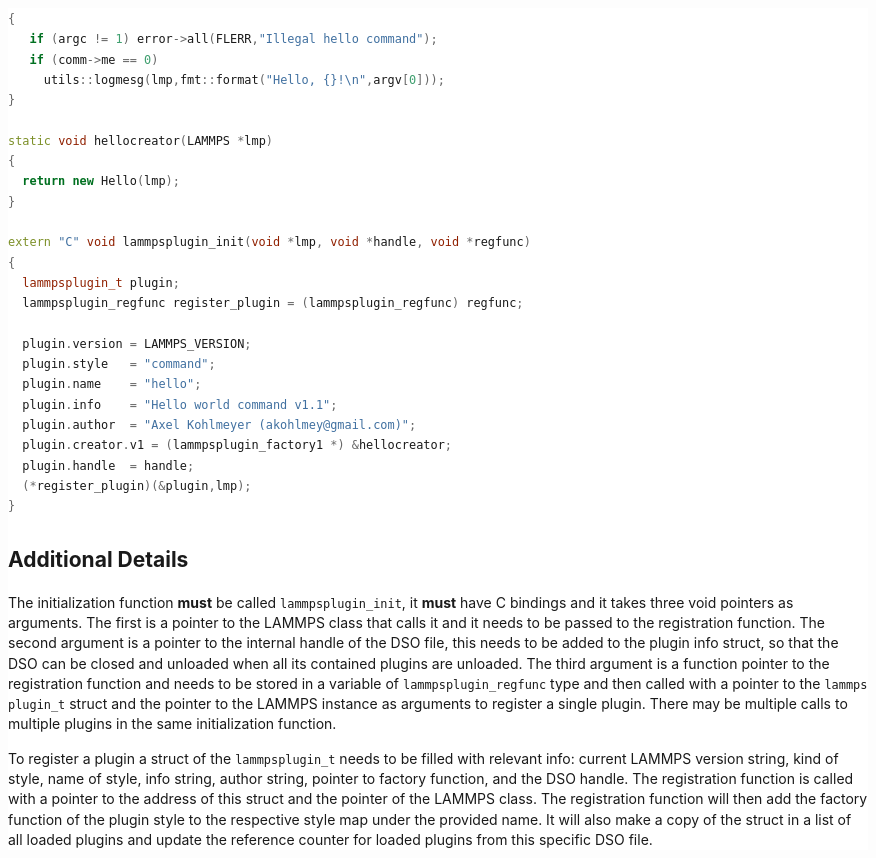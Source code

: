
 ``` c++
{
   if (argc != 1) error->all(FLERR,"Illegal hello command");
   if (comm->me == 0)
     utils::logmesg(lmp,fmt::format("Hello, {}!\n",argv[0]));
}

static void hellocreator(LAMMPS *lmp)
{
  return new Hello(lmp);
}

extern "C" void lammpsplugin_init(void *lmp, void *handle, void *regfunc)
{
  lammpsplugin_t plugin;
  lammpsplugin_regfunc register_plugin = (lammpsplugin_regfunc) regfunc;

  plugin.version = LAMMPS_VERSION;
  plugin.style   = "command";
  plugin.name    = "hello";
  plugin.info    = "Hello world command v1.1";
  plugin.author  = "Axel Kohlmeyer (akohlmey@gmail.com)";
  plugin.creator.v1 = (lammpsplugin_factory1 *) &hellocreator;
  plugin.handle  = handle;
  (*register_plugin)(&plugin,lmp);
}
```

## Additional Details

The initialization function **must** be called `lammpsplugin_init`, it
**must** have C bindings and it takes three void pointers as arguments.
The first is a pointer to the LAMMPS class that calls it and it needs to
be passed to the registration function. The second argument is a pointer
to the internal handle of the DSO file, this needs to be added to the
plugin info struct, so that the DSO can be closed and unloaded when all
its contained plugins are unloaded. The third argument is a function
pointer to the registration function and needs to be stored in a
variable of `lammpsplugin_regfunc` type and then called with a pointer
to the `lammpsplugin_t` struct and the pointer to the LAMMPS instance as
arguments to register a single plugin. There may be multiple calls to
multiple plugins in the same initialization function.

To register a plugin a struct of the `lammpsplugin_t` needs to be filled
with relevant info: current LAMMPS version string, kind of style, name
of style, info string, author string, pointer to factory function, and
the DSO handle. The registration function is called with a pointer to
the address of this struct and the pointer of the LAMMPS class. The
registration function will then add the factory function of the plugin
style to the respective style map under the provided name. It will also
make a copy of the struct in a list of all loaded plugins and update the
reference counter for loaded plugins from this specific DSO file.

****************

> [Problem to work on]: What is needed is the count of lines in the records that include the word "must", with no other text.

> [Task output]: 2